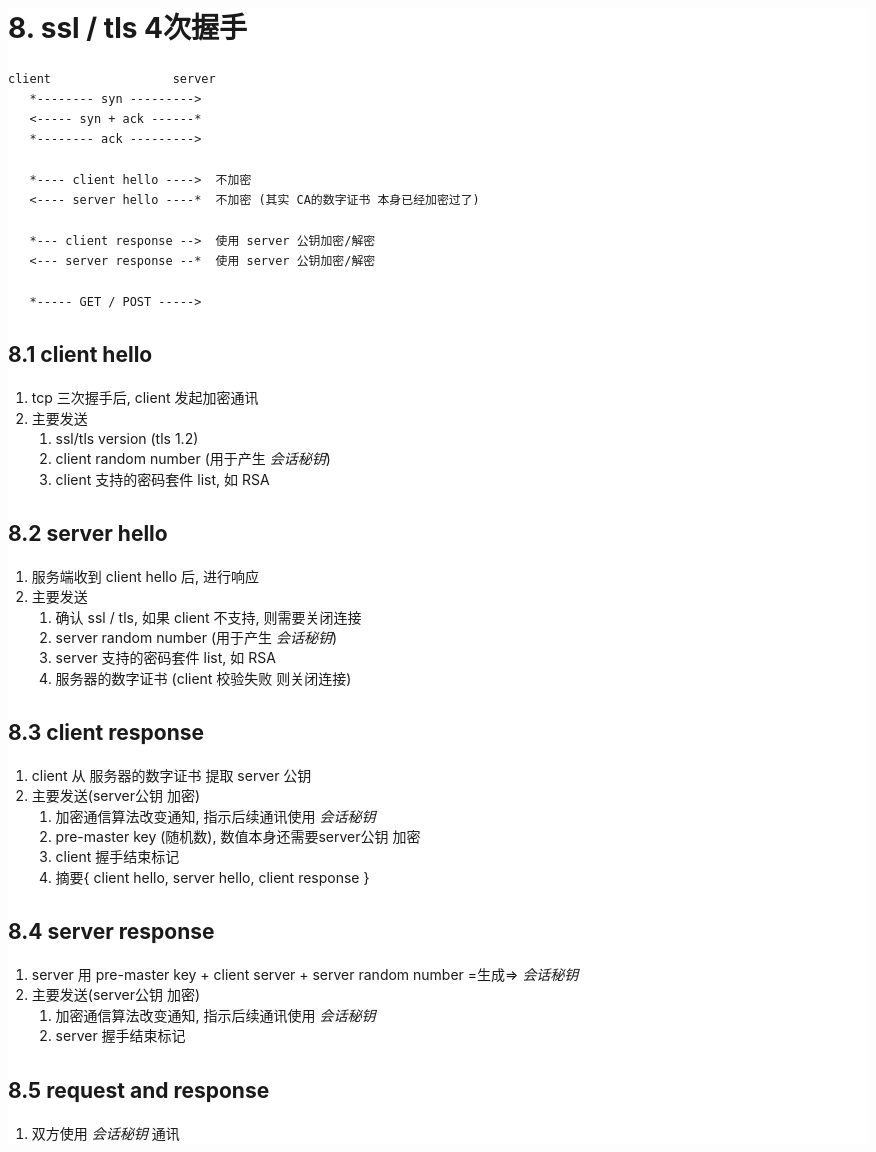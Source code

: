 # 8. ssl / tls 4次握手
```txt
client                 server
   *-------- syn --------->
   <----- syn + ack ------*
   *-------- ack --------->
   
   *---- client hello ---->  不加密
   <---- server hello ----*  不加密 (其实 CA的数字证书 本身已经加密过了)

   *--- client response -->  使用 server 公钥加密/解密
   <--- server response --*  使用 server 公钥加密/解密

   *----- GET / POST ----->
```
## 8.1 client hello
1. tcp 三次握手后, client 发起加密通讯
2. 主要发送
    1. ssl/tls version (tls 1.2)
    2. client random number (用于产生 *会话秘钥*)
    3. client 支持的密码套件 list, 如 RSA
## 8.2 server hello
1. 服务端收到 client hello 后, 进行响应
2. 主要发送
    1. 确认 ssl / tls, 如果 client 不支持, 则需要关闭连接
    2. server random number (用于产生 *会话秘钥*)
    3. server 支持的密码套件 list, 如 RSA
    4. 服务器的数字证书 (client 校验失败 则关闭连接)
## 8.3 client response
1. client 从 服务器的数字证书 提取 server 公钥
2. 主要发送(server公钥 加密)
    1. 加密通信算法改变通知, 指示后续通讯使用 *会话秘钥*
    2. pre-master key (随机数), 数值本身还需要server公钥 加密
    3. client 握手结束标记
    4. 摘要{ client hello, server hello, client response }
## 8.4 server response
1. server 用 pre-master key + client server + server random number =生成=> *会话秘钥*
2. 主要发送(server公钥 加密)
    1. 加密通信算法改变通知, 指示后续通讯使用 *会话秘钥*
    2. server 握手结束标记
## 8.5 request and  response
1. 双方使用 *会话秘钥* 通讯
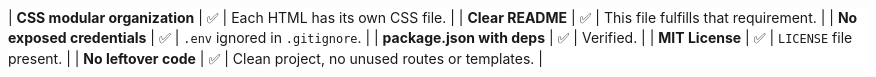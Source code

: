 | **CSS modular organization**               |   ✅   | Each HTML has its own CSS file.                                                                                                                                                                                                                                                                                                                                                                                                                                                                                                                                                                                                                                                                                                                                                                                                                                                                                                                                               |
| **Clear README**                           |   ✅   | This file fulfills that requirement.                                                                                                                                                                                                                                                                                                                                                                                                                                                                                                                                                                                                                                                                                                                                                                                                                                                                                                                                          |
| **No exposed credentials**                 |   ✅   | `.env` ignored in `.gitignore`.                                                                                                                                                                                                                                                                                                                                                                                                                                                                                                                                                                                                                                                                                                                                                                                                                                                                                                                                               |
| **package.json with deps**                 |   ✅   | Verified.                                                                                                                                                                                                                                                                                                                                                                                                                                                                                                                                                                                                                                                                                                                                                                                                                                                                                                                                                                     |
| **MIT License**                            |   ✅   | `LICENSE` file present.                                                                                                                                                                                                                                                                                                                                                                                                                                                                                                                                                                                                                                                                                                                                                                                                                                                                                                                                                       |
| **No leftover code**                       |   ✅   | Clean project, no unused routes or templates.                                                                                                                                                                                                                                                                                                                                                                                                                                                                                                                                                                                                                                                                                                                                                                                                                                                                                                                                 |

================

* Exercise directions *
What are the lines of the data above that include the string "random"? Copy them.

* Exercise response *
    2. client random number (用于产生 *会话秘钥*)
    2. server random number (用于产生 *会话秘钥*)
1. server 用 pre-master key + client server + server random number =生成=> *会话秘钥*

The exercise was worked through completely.